Wednesday, April 2, 2014

Just shy of a year

It is just shy of a year since I learned the results of our son's exome.

I look back now as though it has been a decade of history instead of just 357 days.

I hope that knowledge was power for me, because instead of being torn down by my unchangeable DNA, I was empowered. My life today is completely unrecognizable from my reality a year ago. I am a different person - a new person, really. Do I like this new woman, who seems to have a stronger spine and a harder edge but a softer, more empathetic heart?

I guess that isn't for me to say.

I am happy for the women who have come up behind me for exomes - it seems that more families are seeing the benefit of this technology. It is providing answers where there wasn't any before, and that's powerful. I also see that insurance companies are much, much faster to deny the tests, but that research groups and even the labs themselves are picking up the insurance slack for the greater good.

I do still firmly believe that every single tested exome brings us closer to both overall and specific understanding of genetic disease. Every single person is a link in this long, long chain of knowledge.

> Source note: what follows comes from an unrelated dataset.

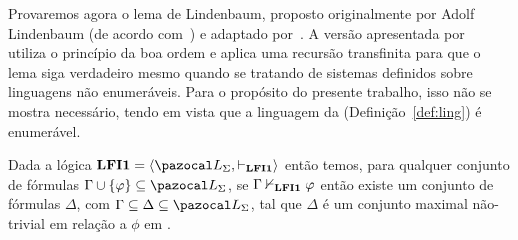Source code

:    Provaremos agora o lema de Lindenbaum, proposto originalmente por Adolf Lindenbaum (de acordo com~) e adaptado por~. A versão apresentada por~ utiliza o princípio da boa ordem e aplica uma recursão transfinita para que o lema siga verdadeiro mesmo quando se tratando de sistemas definidos sobre linguagens não enumeráveis. Para o propósito do presente trabalho, isso não se mostra necessário, tendo em vista que a linguagem da \lfium{} (Definição~\ref{def:ling}) é enumerável.

    \begin{lema}\label{lem:lindenbaum}
        Dada a lógica $\lfium{} = \langle \ling, \conhil \rangle$ então temos, para qualquer conjunto de fórmulas $\Gamma \cup \{\phi\} \subseteq \ling$, se $\Gamma \nvdash_{{\normalfont\textbf{LFI1}}{}} \varphi$ então existe um conjunto de fórmulas $\Delta$, com $\Gamma \subseteq \Delta \subseteq \ling$, tal que $\Delta$ é um conjunto maximal não-trivial em relação a $\phi$ em \lfium{}.
    \end{lema}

I believe that so much of what we think we know about genetics and genetic disease are guesses and theories and that a lot of those theories are wrong. I believe that those links of knowledge will shine brighter lights on the connections between things as common as Trisomy 21 and as rare as Congenital Disorder of Glycosylation 1g.

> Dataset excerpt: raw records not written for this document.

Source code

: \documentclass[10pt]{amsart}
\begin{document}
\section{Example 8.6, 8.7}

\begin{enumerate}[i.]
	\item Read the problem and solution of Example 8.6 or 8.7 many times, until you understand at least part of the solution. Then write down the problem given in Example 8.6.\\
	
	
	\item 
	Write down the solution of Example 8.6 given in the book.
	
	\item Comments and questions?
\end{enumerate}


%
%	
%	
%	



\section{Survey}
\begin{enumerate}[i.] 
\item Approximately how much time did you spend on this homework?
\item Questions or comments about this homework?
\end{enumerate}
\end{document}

I leave this post with a bit of happiness - a glimmer of hope where I had none before. I introduce Clark to the blogosphere. He is three months of soul-saving love. He is smiles and cries and he holds my heart with the eyes I dreamed for his brother John and the smile I dreamed for his brother Drew. He is, by scientific definition, even more rare than his brothers. Clark is only the second known person to carry his particular microdeletion on Chromosome 22, gene ALG12. His father is the first one.

How about that for the most scientific paternity test in history?